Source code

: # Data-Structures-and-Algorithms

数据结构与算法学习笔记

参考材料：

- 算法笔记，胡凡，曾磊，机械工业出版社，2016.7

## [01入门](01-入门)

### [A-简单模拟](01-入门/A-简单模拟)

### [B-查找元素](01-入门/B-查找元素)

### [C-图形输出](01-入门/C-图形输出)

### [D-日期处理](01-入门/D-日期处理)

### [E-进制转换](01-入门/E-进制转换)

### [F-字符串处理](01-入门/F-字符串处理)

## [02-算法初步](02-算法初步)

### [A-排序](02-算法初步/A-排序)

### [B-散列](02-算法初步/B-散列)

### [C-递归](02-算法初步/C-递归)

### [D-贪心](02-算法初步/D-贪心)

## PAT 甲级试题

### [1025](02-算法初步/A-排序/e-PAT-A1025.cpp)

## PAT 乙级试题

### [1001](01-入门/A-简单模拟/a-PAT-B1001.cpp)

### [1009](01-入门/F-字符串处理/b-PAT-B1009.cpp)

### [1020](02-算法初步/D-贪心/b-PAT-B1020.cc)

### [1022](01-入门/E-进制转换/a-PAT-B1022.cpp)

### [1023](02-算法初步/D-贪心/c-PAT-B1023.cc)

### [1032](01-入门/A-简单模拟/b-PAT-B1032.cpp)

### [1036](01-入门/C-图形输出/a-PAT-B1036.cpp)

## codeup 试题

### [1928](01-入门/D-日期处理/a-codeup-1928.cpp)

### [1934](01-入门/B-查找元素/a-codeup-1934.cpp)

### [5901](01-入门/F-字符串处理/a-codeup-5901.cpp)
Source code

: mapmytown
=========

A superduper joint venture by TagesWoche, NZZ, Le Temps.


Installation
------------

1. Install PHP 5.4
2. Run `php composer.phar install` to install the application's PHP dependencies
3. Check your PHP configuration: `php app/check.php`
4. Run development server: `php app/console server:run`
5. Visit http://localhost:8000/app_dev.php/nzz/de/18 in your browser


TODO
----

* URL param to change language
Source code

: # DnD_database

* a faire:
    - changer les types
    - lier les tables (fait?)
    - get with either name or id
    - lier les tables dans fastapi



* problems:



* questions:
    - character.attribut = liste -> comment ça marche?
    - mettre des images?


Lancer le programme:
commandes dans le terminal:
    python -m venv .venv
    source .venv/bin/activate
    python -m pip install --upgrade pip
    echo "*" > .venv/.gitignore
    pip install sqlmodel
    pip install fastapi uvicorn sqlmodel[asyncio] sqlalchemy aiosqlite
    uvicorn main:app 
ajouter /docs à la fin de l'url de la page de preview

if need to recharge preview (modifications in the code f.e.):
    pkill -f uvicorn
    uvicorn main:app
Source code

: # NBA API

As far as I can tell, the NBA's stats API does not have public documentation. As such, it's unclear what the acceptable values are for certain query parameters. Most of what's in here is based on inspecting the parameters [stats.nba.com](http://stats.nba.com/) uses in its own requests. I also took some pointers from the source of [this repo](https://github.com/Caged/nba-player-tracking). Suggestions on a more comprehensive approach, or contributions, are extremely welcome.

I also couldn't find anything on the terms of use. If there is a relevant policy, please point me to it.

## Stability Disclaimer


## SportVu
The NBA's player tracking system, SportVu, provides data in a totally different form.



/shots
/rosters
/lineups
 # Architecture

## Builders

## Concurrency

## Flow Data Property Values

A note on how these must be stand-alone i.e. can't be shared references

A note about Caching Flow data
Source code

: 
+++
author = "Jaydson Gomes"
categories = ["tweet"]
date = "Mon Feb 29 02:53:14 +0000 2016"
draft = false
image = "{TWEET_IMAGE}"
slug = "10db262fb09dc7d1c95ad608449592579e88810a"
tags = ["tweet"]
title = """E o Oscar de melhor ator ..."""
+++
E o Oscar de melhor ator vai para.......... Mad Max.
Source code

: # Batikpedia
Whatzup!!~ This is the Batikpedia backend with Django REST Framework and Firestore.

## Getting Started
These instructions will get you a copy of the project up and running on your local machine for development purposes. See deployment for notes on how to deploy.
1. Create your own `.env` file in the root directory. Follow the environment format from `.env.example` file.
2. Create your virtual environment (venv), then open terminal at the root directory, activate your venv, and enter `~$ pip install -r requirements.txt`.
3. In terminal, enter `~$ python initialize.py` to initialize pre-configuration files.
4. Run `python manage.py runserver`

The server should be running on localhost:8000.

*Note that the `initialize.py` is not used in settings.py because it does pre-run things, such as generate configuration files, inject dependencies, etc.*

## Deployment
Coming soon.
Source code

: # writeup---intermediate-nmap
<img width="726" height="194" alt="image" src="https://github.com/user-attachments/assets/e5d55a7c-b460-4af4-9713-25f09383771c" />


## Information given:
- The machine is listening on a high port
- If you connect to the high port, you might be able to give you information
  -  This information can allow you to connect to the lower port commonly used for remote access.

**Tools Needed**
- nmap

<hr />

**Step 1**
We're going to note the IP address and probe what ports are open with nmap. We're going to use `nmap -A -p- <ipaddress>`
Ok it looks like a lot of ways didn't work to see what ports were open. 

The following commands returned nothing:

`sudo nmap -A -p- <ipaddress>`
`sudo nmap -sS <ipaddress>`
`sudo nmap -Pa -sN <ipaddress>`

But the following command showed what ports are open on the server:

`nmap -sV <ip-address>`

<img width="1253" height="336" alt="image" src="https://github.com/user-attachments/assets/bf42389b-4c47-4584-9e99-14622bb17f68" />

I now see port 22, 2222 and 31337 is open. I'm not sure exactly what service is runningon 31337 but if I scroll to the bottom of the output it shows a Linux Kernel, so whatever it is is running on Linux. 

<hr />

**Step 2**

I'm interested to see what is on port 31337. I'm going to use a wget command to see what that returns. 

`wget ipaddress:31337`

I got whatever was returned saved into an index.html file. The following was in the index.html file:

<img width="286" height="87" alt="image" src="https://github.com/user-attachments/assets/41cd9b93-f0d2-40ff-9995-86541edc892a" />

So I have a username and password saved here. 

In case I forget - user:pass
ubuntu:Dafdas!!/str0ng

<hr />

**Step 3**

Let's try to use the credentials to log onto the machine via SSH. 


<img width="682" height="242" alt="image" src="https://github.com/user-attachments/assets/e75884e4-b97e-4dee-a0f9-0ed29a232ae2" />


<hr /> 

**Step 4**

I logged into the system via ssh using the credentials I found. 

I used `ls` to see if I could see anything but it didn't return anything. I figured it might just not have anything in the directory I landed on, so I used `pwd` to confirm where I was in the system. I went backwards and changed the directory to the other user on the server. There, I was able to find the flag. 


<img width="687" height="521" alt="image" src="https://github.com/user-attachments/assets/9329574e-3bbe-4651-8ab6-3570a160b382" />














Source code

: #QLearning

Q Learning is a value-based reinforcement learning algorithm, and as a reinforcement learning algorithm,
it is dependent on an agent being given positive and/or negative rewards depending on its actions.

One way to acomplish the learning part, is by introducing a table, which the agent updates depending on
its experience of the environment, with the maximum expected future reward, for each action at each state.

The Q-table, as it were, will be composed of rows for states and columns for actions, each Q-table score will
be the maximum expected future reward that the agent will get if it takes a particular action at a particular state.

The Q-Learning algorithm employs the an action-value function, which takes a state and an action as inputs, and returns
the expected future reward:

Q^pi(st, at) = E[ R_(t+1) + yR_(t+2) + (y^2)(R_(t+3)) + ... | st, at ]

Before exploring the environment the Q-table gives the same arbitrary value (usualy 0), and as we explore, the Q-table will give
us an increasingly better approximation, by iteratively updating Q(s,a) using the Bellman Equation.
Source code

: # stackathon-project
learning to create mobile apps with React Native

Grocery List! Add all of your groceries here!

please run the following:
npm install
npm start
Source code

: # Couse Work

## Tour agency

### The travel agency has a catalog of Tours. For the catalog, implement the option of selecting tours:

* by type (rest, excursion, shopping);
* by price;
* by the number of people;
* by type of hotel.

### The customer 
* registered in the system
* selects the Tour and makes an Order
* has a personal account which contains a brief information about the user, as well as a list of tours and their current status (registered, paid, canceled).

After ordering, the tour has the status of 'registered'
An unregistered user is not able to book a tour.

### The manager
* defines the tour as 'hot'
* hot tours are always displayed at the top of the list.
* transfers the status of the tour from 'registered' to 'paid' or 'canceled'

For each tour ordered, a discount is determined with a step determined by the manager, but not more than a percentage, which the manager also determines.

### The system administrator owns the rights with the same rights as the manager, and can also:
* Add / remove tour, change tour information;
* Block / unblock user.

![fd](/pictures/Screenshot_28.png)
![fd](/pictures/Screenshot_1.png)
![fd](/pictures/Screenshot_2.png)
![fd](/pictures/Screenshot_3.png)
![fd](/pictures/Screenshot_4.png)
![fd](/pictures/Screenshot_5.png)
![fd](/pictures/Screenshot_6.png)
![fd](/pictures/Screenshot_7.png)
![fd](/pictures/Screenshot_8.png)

Task instructions:
Search the entries for "didn" and copy each matching line.

Exercise answer:
Ok it looks like a lot of ways didn't work to see what ports were open. 
I used `ls` to see if I could see anything but it didn't return anything. I figured it might just not have anything in the directory I landed on, so I used `pwd` to confirm where I was in the system. I went backwards and changed the directory to the other user on the server. There, I was able to find the flag. 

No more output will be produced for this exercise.